## Instructions for the task
Repeat precisely the span of lines below that opens with the line containing "elitista de cultura" and closes with the line containing "Flávio Penteado (2015), Roberto", both included.

Source records
______

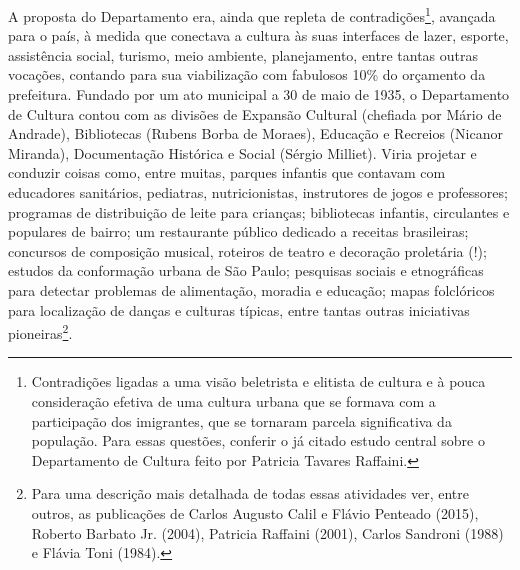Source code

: A proposta do Departamento era, ainda que repleta de
contradições\footnote{Contradições ligadas a uma visão beletrista e
  elitista de cultura e à pouca consideração efetiva de uma cultura
  urbana que se formava com a participação dos imigrantes, que se
  tornaram parcela significativa da população. Para essas questões,
  conferir o já citado estudo central sobre o Departamento de Cultura
  feito por Patricia Tavares Raffaini.}, avançada para o país, à medida
que conectava a cultura às suas interfaces de lazer, esporte,
assistência social, turismo, meio ambiente, planejamento, entre tantas
outras vocações, contando para sua viabilização com fabulosos 10\% do
orçamento da prefeitura. Fundado por um ato municipal a 30 de maio de
1935, o Departamento de Cultura contou com as divisões de Expansão
Cultural (chefiada por Mário de Andrade), Bibliotecas (Rubens Borba de
Moraes), Educação e Recreios (Nicanor Miranda), Documentação Histórica e
Social (Sérgio Milliet). Viria projetar e conduzir coisas como, entre
muitas, parques infantis que contavam com educadores sanitários,
pediatras, nutricionistas, instrutores de jogos e professores; programas
de distribuição de leite para crianças; bibliotecas infantis,
circulantes e populares de bairro; um restaurante público dedicado a
receitas brasileiras; concursos de composição musical, roteiros de
teatro e decoração proletária (!); estudos da conformação urbana de São
Paulo; pesquisas sociais e etnográficas para detectar problemas de
alimentação, moradia e educação; mapas folclóricos para localização de
danças e culturas típicas, entre tantas outras iniciativas
pioneiras\footnote{Para uma descrição mais detalhada de todas essas
  atividades ver, entre outros, as publicações de Carlos Augusto Calil e
  Flávio Penteado (2015), Roberto Barbato Jr. (2004), Patricia Raffaini
  (2001), Carlos Sandroni (1988) e Flávia Toni (1984).}.

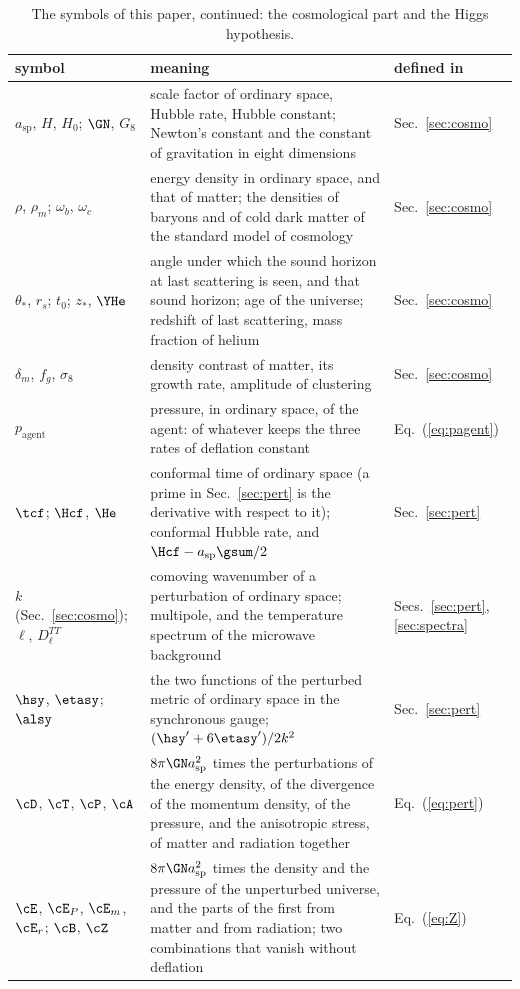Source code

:\begin{table}
\caption{\label{tab:symbols3}The symbols of this paper, continued: the cosmological part and the
Higgs hypothesis.}
\begin{ruledtabular}
\begin{tabular}{p{}p{}p{}}
symbol & meaning & defined in \\
\hline
$a_{\mathrm{sp}}$, $H$, $H_0$; $\GN$, $G_8$ & scale factor of ordinary space, Hubble rate, Hubble constant; Newton's constant and the constant of gravitation in eight dimensions & Sec.~\ref{sec:cosmo} \\
$\rho$, $\rho_m$; $\omega_b$, $\omega_c$ & energy density in ordinary space, and that of matter; the densities of baryons and of cold dark matter of the standard model of cosmology & Sec.~\ref{sec:cosmo} \\
$\theta_*$, $r_s$; $t_0$; $z_*$, $\YHe$ & angle under which the sound horizon at last scattering is seen, and that sound horizon; age of the universe; redshift of last scattering, mass fraction of helium & Sec.~\ref{sec:cosmo} \\
$\delta_m$, $f_g$, $\sigma_8$ & density contrast of matter, its growth rate, amplitude of clustering & Sec.~\ref{sec:cosmo} \\
$p_{\mathrm{agent}}$ & pressure, in ordinary space, of the agent: of whatever keeps the three rates of deflation constant & Eq.~(\ref{eq:pagent}) \\
$\tcf$; $\Hcf$, $\He$ & conformal time of ordinary space (a prime in Sec.~\ref{sec:pert} is the derivative with respect to it); conformal Hubble rate, and $\Hcf-a_{\mathrm{sp}}\gsum/2$ & Sec.~\ref{sec:pert} \\
$k$ (Sec.~\ref{sec:cosmo}); $\ell$, $D_\ell^{TT}$ & comoving wavenumber of a perturbation of ordinary space; multipole, and the temperature spectrum of the microwave background & Secs.~\ref{sec:pert}, \ref{sec:spectra} \\
$\hsy$, $\etasy$; $\alsy$ & the two functions of the perturbed metric of ordinary space in the synchronous gauge; $(\hsy'+6\etasy')/2k^{2}$ & Sec.~\ref{sec:pert} \\
$\cD$, $\cT$, $\cP$, $\cA$ & $8\pi\GN a_{\mathrm{sp}}^{2}$ times the perturbations of the energy density, of the divergence of the momentum density, of the pressure, and the anisotropic stress, of matter and radiation together & Eq.~(\ref{eq:pert}) \\
$\cE$, $\cE_P$, $\cE_m$, $\cE_r$; $\cB$, $\cZ$ & $8\pi\GN a_{\mathrm{sp}}^{2}$ times the density and the pressure of the unperturbed universe, and the parts of the first from matter and from radiation; two combinations that vanish without deflation & Eq.~(\ref{eq:Z}) \\

\end{tabular}
\end{ruledtabular}
\end{table}
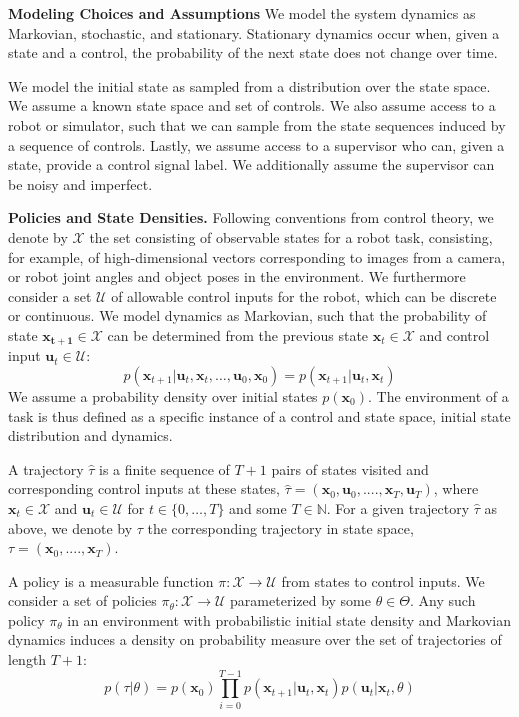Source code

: \documentclass[10pt, conference]{ieeeconf}      %
\newcommand{\bu}{\mathbf{u}}
\newcommand{\bx}{\mathbf{x}}
\begin{document}
\noindent\textbf{Modeling Choices and Assumptions}  We model the system dynamics as Markovian, stochastic, and stationary. Stationary dynamics occur when, given a state and a control, the probability of the next state does not change over time. 

We model the initial state as sampled from a distribution over the state space.
We assume a known state space and set of controls. We also assume access to a robot or simulator, such that we  can sample from the state sequences induced by a sequence of controls.   Lastly, we assume access to a supervisor who can, given a state, provide a control signal label. We additionally assume the supervisor can be noisy and imperfect. 



\noindent\textbf{Policies and State Densities.}
Following conventions from control theory, we denote by $\mathcal{X}$ the set consisting of observable states for a robot task, consisting, for example, of 
high-dimensional vectors corresponding to images from a camera, or robot joint angles and object poses in the environment.
We furthermore consider a set $\mathcal{U}$ of allowable control inputs for the robot, which can be discrete or
continuous. We model dynamics as Markovian, such that the probability of state $\mathbf{x_{t+1}}\in
\mathcal{X}$ can be determined from the previous state $\mathbf{x}_t\in\mathcal{X}$ and control input $\mathbf{u}_t\in
\mathcal{U}$: 
$$p(\bx_{t+1}|\bu_{t},\bx_{t}, \ldots, \bu_{0}, \bx_{0})=p(\bx_{t+1}|\bu_{t}, \bx_t)$$
We assume a probability density over initial states $p(\bx_0)$. The environment of a task is thus defined as a specific instance of a control and state space, initial state distribution and dynamics. 



A trajectory $\hat{\tau}$ is a finite sequence of $T+1$ pairs of states visited and corresponding
control inputs at these states, $\hat{\tau} = (\mathbf{x}_0,\mathbf{u}_0, ...., \mathbf{x}_T,\mathbf{u}_T)$, where $\bx_t\in \mathcal{X}$
and $\bu_t\in \mathcal{U}$ for $t\in \{0, \ldots, T\}$ and some $T\in \mathbb{N}$.  
For a given trajectory $\hat{\tau}$ as above, we denote by ${\tau}$ the corresponding trajectory in state space,
${\tau} = (\bx_0,....,\bx_T)$. 


A policy is a measurable function $\pi: \mathcal{X} \to \mathcal{U}$ from states to control inputs. 
We consider a set of policies $\pi_{\theta}:\mathcal{X}\to \mathcal{U}$ parameterized by some $\theta\in \Theta$. Any such policy $\pi_{\theta}$ in an environment with probabilistic initial state density and Markovian dynamics
induces a density on probability measure over the set of  trajectories of length $T+1$: $$p(\tau | \theta)=
p(\bx_0)\prod_{i=0}^{T-1}p(\bx_{t+1}|\bu_t,\bx_t)p(\bu_t|\bx_t,\theta)$$
\end{document}
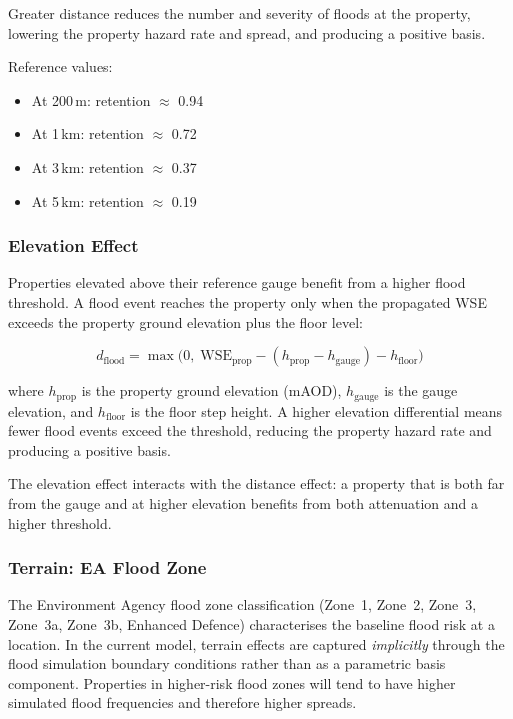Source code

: \documentclass[11pt,a4paper]{article}
\begin{document}
Greater distance reduces the number and severity of floods at the property, lowering
the property hazard rate and spread, and producing a positive basis.

Reference values:
\begin{itemize}[nosep]
    \item At 200\,m: retention $\approx$ 0.94
    \item At 1\,km: retention $\approx$ 0.72
    \item At 3\,km: retention $\approx$ 0.37
    \item At 5\,km: retention $\approx$ 0.19
\end{itemize}

\subsubsection{Elevation Effect}

Properties elevated above their reference gauge benefit from a higher flood threshold.
A flood event reaches the property only when the propagated WSE exceeds the property
ground elevation plus the floor level:

\begin{equation}
    d_{\text{flood}} = \max\!\big(0,\; \text{WSE}_{\text{prop}} - (h_{\text{prop}} - h_{\text{gauge}}) - h_{\text{floor}}\big)
    \label{eq:flood_depth}
\end{equation}

\noindent where $h_{\text{prop}}$ is the property ground elevation (mAOD),
$h_{\text{gauge}}$ is the gauge elevation, and $h_{\text{floor}}$ is the floor step
height. A higher elevation differential means fewer flood events exceed the threshold,
reducing the property hazard rate and producing a positive basis.

The elevation effect interacts with the distance effect: a property that is both far
from the gauge and at higher elevation benefits from both attenuation and a higher
threshold.

\subsubsection{Terrain: EA Flood Zone}

The Environment Agency flood zone classification (Zone~1, Zone~2, Zone~3, Zone~3a,
Zone~3b, Enhanced Defence) characterises the baseline flood risk at a location. In the
current model, terrain effects are captured \emph{implicitly} through the flood
simulation boundary conditions rather than as a parametric basis component. Properties
in higher-risk flood zones will tend to have higher simulated flood frequencies and
therefore higher spreads.
\end{document}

______

## Output
  elitista de cultura e à pouca consideração efetiva de uma cultura
  urbana que se formava com a participação dos imigrantes, que se
  tornaram parcela significativa da população. Para essas questões,
  conferir o já citado estudo central sobre o Departamento de Cultura
  feito por Patricia Tavares Raffaini.}, avançada para o país, à medida
que conectava a cultura às suas interfaces de lazer, esporte,
assistência social, turismo, meio ambiente, planejamento, entre tantas
outras vocações, contando para sua viabilização com fabulosos 10\% do
orçamento da prefeitura. Fundado por um ato municipal a 30 de maio de
1935, o Departamento de Cultura contou com as divisões de Expansão
Cultural (chefiada por Mário de Andrade), Bibliotecas (Rubens Borba de
Moraes), Educação e Recreios (Nicanor Miranda), Documentação Histórica e
Social (Sérgio Milliet). Viria projetar e conduzir coisas como, entre
muitas, parques infantis que contavam com educadores sanitários,
pediatras, nutricionistas, instrutores de jogos e professores; programas
de distribuição de leite para crianças; bibliotecas infantis,
circulantes e populares de bairro; um restaurante público dedicado a
receitas brasileiras; concursos de composição musical, roteiros de
teatro e decoração proletária (!); estudos da conformação urbana de São
Paulo; pesquisas sociais e etnográficas para detectar problemas de
alimentação, moradia e educação; mapas folclóricos para localização de
danças e culturas típicas, entre tantas outras iniciativas
pioneiras\footnote{Para uma descrição mais detalhada de todas essas
  atividades ver, entre outros, as publicações de Carlos Augusto Calil e
  Flávio Penteado (2015), Roberto Barbato Jr. (2004), Patricia Raffaini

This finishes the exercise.